Vitamin K Antagonists
The most frequently used vitamin K antagonist is warfarin, even though acenocoumarol and fluindione are still prescribed in Europe and Africa. Vitamin K antagonists inhibit a carboxylation step in the synthesis of factors II, VII, IX, and X by the liver and thus, by decreasing the levels of these factors, exert powerful anticoagulant activity. They are still used postoperatively in North America but are gradually being replaced by injectable anticoagulants such as LMWH and fondaparinux ; they will probably finally disappear when the new oral antithrombotic agents become fully available in the near future. In the 2007 NICE review, an analysis of 11 pooled studies (1320 patients) found a reduction in risk of 51% for all thromboses, 58% for proximal thromboses, and 82% for PE as compared with no prophylaxis. The efficacy of OACs is somewhat counterbalanced by interactions with other drugs and food and by an increased risk of bleeding: OACs increased the risk of major bleeding by 58%.
Heparins: Fondaparinux
UFH is extracted from pig intestine. It is a mixture of medium-molecular-weight polysaccharides (15,000 daltons) with equivalent anti-thrombin (IIa) and anti-Xa activity. UFH interacts with antithrombin via a pentasaccharide moiety present in one third of its molecules. It is eliminated by the reticuloendothelial system. Two or three daily subcutaneous injections are usually given to prevent postoperative thromboembolic disease.
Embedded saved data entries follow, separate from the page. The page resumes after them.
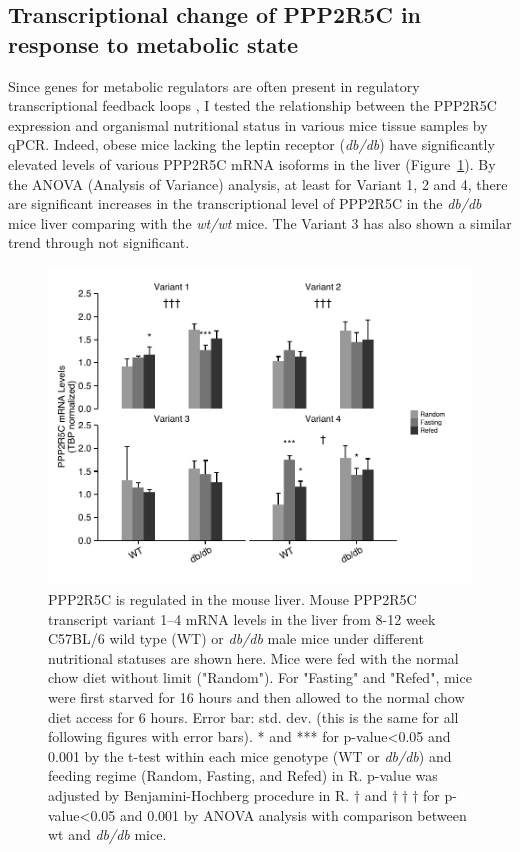 \subsection{Transcriptional change of PPP2R5C in response to metabolic state}

Since genes for metabolic regulators are often present in regulatory transcriptional feedback loops \cite{amemiya-kudo_promoter_2000}, I tested the relationship between the PPP2R5C expression and organismal nutritional status in various mice tissue samples by qPCR. Indeed, obese mice lacking the leptin receptor (\textit{db/db}) have significantly elevated levels of various PPP2R5C mRNA isoforms in the liver (Figure~\ref{fig:fig2.1}). By the \gls{ANOVA} (Analysis of Variance) analysis, at least for Variant 1, 2 and 4, there are significant increases in the transcriptional level of PPP2R5C in the \textit{db/db} mice liver comparing with the \textit{wt/wt} mice. The Variant 3 has also shown a similar trend through not significant. 

\begin{figure}[!tb]
\centering
\includegraphics[width=1\textwidth]{figs/fig2-1 liver ppp2r5c.pdf}
\caption[PPP2R5C expression in the liver]{\footnotesize PPP2R5C is regulated in the mouse liver. Mouse PPP2R5C transcript variant 1--4 mRNA levels in the liver from 8-12 week C57BL/6 wild type (WT) or \textit{db/db} male mice under different nutritional statuses are shown here. Mice were fed with the normal chow diet without limit ("Random"). For "Fasting" and "Refed", mice were first starved for 16 hours and then allowed to the normal chow diet access for 6 hours. Error bar: std. dev. (this is the same for all following figures with error bars). * and *** for p-value<0.05 and 0.001 by the t-test within each mice genotype (WT or \textit{db/db}) and feeding regime (Random, Fasting, and Refed) in R. p-value was adjusted by Benjamini-Hochberg procedure in R. $\dagger$ and $\dagger\dagger\dagger$ for p-value<0.05 and 0.001 by \gls{ANOVA} analysis with comparison between wt and \textit{db/db} mice.}
\label{fig:fig2.1}
\end{figure}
Even though UFH has uncontested efficacy, it is being replaced by one or two daily subcutaneous injections of LMWHs. LMWHs have been marketed in Europe since 1985 and in the United States since 1993. Their anti-Xa activity is two to six times higher than their antithrombin activity, and they are eliminated by the kidneys. They are more effective than UFH in terms of the overall risk of thrombosis and proximal thrombosis and better at preventing PE without increasing the risk of bleeding ( Table 35-3 ). In addition, the risk of heparin-induced thrombocytopenia is 5 to 10 times lower than with UFH. LMWHs have become the gold standard for the prevention of perioperative VTE, and they are used as the comparator for all new anticoagulants in clinical trials of superiority or noninferiority. However, because LMWHs and UFH are extracted from pig intestine (one pig for one syringe!), it is important to remember that these molecules are not synthetic and adverse events can occur. For example, an outbreak of adverse reactions associated with contaminated heparin occurred in 2008. The contaminant was identified as oversulfated chondroitin sulfate, and the issue was resolved after a very impressive industrial reaction by Baxter, Pfizer, and Sanofi.